Let's meet on the stairs

Students : Papakostas Ioannis, Rontsis Kiriakos
Supervisor: Vergopoulos Stavros
Aristotle University of Thessaloniki
Presentation date : February 2015

Our design thesis could be described as an architectural experimentation around the school building. By conducting experiments around magnetic fields and analyzing them we aim to create spatial tools and therefore dynamic systems, which lead us eventually to our final building proposal.

The idea for our thesis entitled ''school as a meeting field'' arose through our questioning around the school building and our need for a more extensive involvement with it. We noticed that school design follows the standards of institutional buildings, ignoring the special characteristics of children. To better understand how children perceive the school space, we visited schools, in town and in village and subjected the children to small tests. Originally we asked them to try and draw their school and their class and then imagine the ideal school for them. From their plans we tried to draw some conclusions. The most important of these was that they chose to design based on the route they take from the entrance of the school till their classroom, while giving emphasis on the stairs and in the hallways. There was also a large difference in the detail given to their classroom in relation to rooms that are not used frequently by them.

Starting from the fact that the child uniquely perceives his / her natural or built surrounding space, we aspire to create a school that may trigger his / her imagination and thoughts creatively. To achieve this, we think the school as a continuous environment in which different regions or situations coexist. These areas will act as poles magnetizing children's interest and motivating them to move there.
As a first step to realize our case, we chose to examine how magnetic fields work, through which we would extract our design principles. Initially we experimented with magnets and burrs. All the experiments are recorded through photos and videos. Besides filings we also used oil and honey in a try to slow down the motion, which helped us to understand the flows and fields being created and led us to the decision experiment with the magnetic fluid named ferrofuid. In neat at first and mixed with paint later.

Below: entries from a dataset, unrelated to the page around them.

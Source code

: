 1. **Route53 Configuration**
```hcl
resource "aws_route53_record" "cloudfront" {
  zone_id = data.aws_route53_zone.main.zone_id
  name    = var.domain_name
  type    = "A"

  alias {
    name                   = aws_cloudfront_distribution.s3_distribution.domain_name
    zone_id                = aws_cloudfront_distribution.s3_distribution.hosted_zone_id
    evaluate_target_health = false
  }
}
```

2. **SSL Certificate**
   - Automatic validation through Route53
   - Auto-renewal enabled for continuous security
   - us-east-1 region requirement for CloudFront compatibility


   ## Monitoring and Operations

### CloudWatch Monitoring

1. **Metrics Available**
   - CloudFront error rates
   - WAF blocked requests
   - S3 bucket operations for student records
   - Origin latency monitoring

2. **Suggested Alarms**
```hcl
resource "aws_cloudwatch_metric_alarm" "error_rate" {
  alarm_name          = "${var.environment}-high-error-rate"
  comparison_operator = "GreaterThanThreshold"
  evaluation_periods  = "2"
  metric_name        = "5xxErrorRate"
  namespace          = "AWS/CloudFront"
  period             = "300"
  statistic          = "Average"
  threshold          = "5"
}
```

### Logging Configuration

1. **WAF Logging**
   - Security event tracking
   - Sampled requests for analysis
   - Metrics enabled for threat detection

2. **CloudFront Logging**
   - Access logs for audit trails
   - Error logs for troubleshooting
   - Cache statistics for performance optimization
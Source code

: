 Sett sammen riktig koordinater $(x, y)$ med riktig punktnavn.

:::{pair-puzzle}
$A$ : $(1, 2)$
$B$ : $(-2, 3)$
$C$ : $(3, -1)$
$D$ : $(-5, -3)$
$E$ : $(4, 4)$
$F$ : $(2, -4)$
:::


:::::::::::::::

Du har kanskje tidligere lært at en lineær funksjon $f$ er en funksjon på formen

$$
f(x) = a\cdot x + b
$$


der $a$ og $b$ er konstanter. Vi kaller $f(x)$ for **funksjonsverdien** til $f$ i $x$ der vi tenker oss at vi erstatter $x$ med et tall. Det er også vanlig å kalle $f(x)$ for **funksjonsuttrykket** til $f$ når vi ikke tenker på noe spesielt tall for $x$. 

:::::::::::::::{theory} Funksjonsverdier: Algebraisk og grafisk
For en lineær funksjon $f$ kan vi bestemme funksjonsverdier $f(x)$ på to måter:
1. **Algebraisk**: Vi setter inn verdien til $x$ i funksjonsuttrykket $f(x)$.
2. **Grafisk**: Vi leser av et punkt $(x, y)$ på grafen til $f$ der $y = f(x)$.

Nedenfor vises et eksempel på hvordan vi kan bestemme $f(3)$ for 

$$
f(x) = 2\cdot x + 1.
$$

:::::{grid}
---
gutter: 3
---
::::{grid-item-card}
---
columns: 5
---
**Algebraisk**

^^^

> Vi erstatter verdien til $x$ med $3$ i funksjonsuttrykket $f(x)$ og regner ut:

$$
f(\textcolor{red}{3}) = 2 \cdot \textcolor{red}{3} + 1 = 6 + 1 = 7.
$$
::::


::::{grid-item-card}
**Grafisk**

The next step was to try to exhaust conclusions of the movement of the liquid towards the magnets and the flows and forms created around them. We conduct the experiments with clear purposes every time, we change the parameters in order to match our needs and then we compare the results graphically. At first stage, where we used neat magnetic fluid, the parameters that change are the number and the strength of the magnets. The conclusions drawn from this stage are the intensity of the field generated around the magnets, their maximum and minimum dimensions and the time in which were created. A particularly interesting feature is that the magnets act in pairs when they are close. By recording the same experiments from closer and focusing on the core of the magnetic field we observed that the particles initially are moving towards the core of one of the magnets first, before they move to the field of the other later.

Having acquired all the information we want from the experiments, we try to reproduce the in a digital way this tome in order to find connections with architectural concepts. We define, this way, the spatial tools that will lead us to create the dynamic system. The first connection is dealing with the definition of the routes around which the space will be formed. The magnets attract, gather and direct the particles creating centers and levels. The second connection concerns the spatial qualities encountered through these routes. In a school there must be sub-regions with different character that will offer a variety of possibilities. This will be accomplished with the production of a deformer, which depending on its properties will determine the amount of the course's deviation. Thus we create open spaces that seek interaction and areas for those who want introversion and isolation.

The next step was to create the dynamic system. We set as our goal to eliminate strong limits between the school and the public space around it. This desire connection determined the initial position of the moving particles during the final system's simulation. The route of the particles as we already mentioned is the one that eventually creates the space. Another new element taking part in our simulation is the educational system with the form of bubbles. Each of these bubbles refers to set of courses that can coexist at the same place as they require the same level of isolation. The final simulation of our system results to be the school building that we propose. In fact, the building consists of three levels. Between these levels the educational spaces are formed. Through these routes and the multiplicity of uses within the same space we try to express the feeling of a school environment that emerged as a product of experimentation procedures.